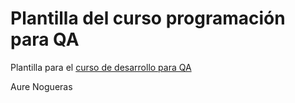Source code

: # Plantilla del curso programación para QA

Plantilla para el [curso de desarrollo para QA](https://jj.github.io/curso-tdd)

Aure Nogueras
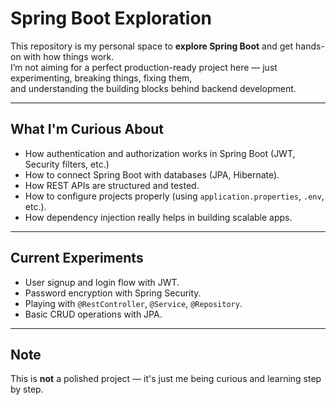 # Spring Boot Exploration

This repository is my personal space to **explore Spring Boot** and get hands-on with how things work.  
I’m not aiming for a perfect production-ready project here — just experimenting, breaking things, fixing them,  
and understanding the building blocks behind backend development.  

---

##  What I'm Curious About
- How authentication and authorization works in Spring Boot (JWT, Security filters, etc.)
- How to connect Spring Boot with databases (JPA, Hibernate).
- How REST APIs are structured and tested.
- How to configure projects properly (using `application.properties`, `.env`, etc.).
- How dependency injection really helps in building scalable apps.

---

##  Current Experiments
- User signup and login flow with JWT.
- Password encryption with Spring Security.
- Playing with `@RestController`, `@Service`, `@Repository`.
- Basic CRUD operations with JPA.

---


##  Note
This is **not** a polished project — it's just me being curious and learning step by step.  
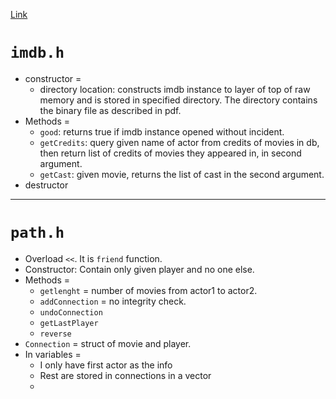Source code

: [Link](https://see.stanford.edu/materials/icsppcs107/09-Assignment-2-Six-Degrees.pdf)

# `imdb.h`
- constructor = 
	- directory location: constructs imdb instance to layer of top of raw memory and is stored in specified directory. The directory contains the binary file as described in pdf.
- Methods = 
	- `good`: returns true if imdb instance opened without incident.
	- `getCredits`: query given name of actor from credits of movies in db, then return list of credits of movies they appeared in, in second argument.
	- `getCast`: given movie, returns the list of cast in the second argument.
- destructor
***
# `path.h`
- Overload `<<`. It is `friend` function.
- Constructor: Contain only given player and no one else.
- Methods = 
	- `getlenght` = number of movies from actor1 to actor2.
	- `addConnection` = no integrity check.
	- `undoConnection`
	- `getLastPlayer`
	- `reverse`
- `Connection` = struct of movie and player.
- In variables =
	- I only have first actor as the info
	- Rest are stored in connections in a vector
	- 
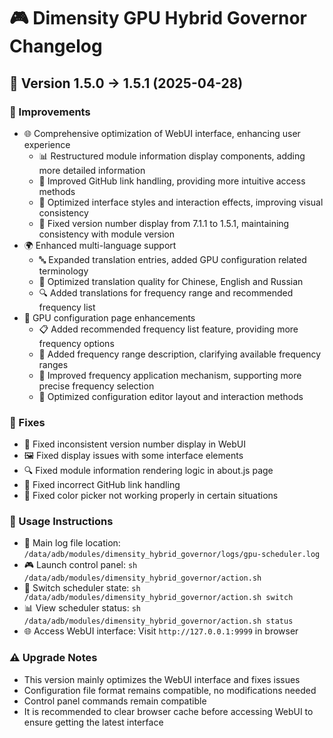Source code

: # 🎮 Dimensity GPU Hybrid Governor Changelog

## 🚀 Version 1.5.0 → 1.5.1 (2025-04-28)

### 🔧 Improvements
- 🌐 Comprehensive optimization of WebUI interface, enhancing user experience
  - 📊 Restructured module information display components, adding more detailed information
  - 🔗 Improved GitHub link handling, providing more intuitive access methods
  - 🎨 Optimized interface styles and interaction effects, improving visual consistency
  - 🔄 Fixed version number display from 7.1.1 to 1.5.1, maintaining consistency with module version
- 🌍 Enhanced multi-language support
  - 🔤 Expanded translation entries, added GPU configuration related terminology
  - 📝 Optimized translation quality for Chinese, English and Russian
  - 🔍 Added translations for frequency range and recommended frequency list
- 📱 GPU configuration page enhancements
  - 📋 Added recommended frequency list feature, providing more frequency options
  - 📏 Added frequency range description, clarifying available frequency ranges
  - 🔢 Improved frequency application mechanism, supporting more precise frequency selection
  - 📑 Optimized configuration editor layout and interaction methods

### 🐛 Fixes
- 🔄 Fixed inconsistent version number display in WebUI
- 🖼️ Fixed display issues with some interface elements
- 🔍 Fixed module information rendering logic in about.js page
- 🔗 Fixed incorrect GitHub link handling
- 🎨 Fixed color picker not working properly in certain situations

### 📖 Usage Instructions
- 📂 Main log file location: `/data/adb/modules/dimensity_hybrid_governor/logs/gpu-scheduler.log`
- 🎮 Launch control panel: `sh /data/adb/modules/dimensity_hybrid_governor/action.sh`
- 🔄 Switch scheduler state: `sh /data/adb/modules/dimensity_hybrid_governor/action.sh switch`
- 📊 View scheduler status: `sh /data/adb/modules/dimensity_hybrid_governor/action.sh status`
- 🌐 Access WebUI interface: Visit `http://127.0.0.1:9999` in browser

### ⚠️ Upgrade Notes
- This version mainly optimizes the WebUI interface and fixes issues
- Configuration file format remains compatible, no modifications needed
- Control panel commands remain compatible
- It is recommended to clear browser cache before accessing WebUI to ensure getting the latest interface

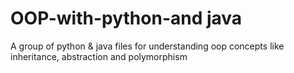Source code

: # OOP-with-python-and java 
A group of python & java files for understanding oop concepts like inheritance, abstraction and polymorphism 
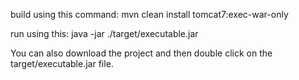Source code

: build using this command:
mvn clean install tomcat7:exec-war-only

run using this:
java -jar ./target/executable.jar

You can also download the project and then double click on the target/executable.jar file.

+ + + + +

TASK PROMPT: When you return the listing, keep each line exact and leave the pictures out.

REPLY TO THE EXERCISE:
Source code

: # Plantilla del curso programación para QA

Plantilla para el [curso de desarrollo para QA](https://jj.github.io/curso-tdd)

Aure Nogueras
 # Spring Boot Exploration

This repository is my personal space to **explore Spring Boot** and get hands-on with how things work.  
I’m not aiming for a perfect production-ready project here — just experimenting, breaking things, fixing them,  
and understanding the building blocks behind backend development.  

---

##  What I'm Curious About
- How authentication and authorization works in Spring Boot (JWT, Security filters, etc.)
- How to connect Spring Boot with databases (JPA, Hibernate).
- How REST APIs are structured and tested.
- How to configure projects properly (using `application.properties`, `.env`, etc.).
- How dependency injection really helps in building scalable apps.

---

##  Current Experiments
- User signup and login flow with JWT.
- Password encryption with Spring Security.
- Playing with `@RestController`, `@Service`, `@Repository`.
- Basic CRUD operations with JPA.

---


##  Note
This is **not** a polished project — it's just me being curious and learning step by step.  
Source code

: [Link](https://see.stanford.edu/materials/icsppcs107/09-Assignment-2-Six-Degrees.pdf)

# `imdb.h`
- constructor = 
	- directory location: constructs imdb instance to layer of top of raw memory and is stored in specified directory. The directory contains the binary file as described in pdf.
- Methods = 
	- `good`: returns true if imdb instance opened without incident.
	- `getCredits`: query given name of actor from credits of movies in db, then return list of credits of movies they appeared in, in second argument.
	- `getCast`: given movie, returns the list of cast in the second argument.
- destructor
***
# `path.h`
- Overload `<<`. It is `friend` function.
- Constructor: Contain only given player and no one else.
- Methods = 
	- `getlenght` = number of movies from actor1 to actor2.
	- `addConnection` = no integrity check.
	- `undoConnection`
	- `getLastPlayer`
	- `reverse`
- `Connection` = struct of movie and player.
- In variables =
	- I only have first actor as the info
	- Rest are stored in connections in a vector
	- 
Source code

: # 🎮 Dimensity GPU Hybrid Governor Changelog

## 🚀 Version 1.5.0 → 1.5.1 (2025-04-28)

### 🔧 Improvements
- 🌐 Comprehensive optimization of WebUI interface, enhancing user experience
  - 📊 Restructured module information display components, adding more detailed information
  - 🔗 Improved GitHub link handling, providing more intuitive access methods
  - 🎨 Optimized interface styles and interaction effects, improving visual consistency
  - 🔄 Fixed version number display from 7.1.1 to 1.5.1, maintaining consistency with module version
- 🌍 Enhanced multi-language support
  - 🔤 Expanded translation entries, added GPU configuration related terminology
  - 📝 Optimized translation quality for Chinese, English and Russian
  - 🔍 Added translations for frequency range and recommended frequency list
- 📱 GPU configuration page enhancements
  - 📋 Added recommended frequency list feature, providing more frequency options
  - 📏 Added frequency range description, clarifying available frequency ranges
  - 🔢 Improved frequency application mechanism, supporting more precise frequency selection
  - 📑 Optimized configuration editor layout and interaction methods

### 🐛 Fixes
- 🔄 Fixed inconsistent version number display in WebUI
- 🖼️ Fixed display issues with some interface elements
- 🔍 Fixed module information rendering logic in about.js page
- 🔗 Fixed incorrect GitHub link handling
- 🎨 Fixed color picker not working properly in certain situations

### 📖 Usage Instructions
- 📂 Main log file location: `/data/adb/modules/dimensity_hybrid_governor/logs/gpu-scheduler.log`
- 🎮 Launch control panel: `sh /data/adb/modules/dimensity_hybrid_governor/action.sh`
- 🔄 Switch scheduler state: `sh /data/adb/modules/dimensity_hybrid_governor/action.sh switch`
- 📊 View scheduler status: `sh /data/adb/modules/dimensity_hybrid_governor/action.sh status`
- 🌐 Access WebUI interface: Visit `http://127.0.0.1:9999` in browser

### ⚠️ Upgrade Notes
- This version mainly optimizes the WebUI interface and fixes issues
- Configuration file format remains compatible, no modifications needed
- Control panel commands remain compatible
- It is recommended to clear browser cache before accessing WebUI to ensure getting the latest interface

Source code

: # OOP-with-python-and java 
A group of python & java files for understanding oop concepts like inheritance, abstraction and polymorphism 
Source code

: build using this command:
mvn clean install tomcat7:exec-war-only

run using this:
java -jar ./target/executable.jar

You can also download the project and then double click on the target/executable.jar file.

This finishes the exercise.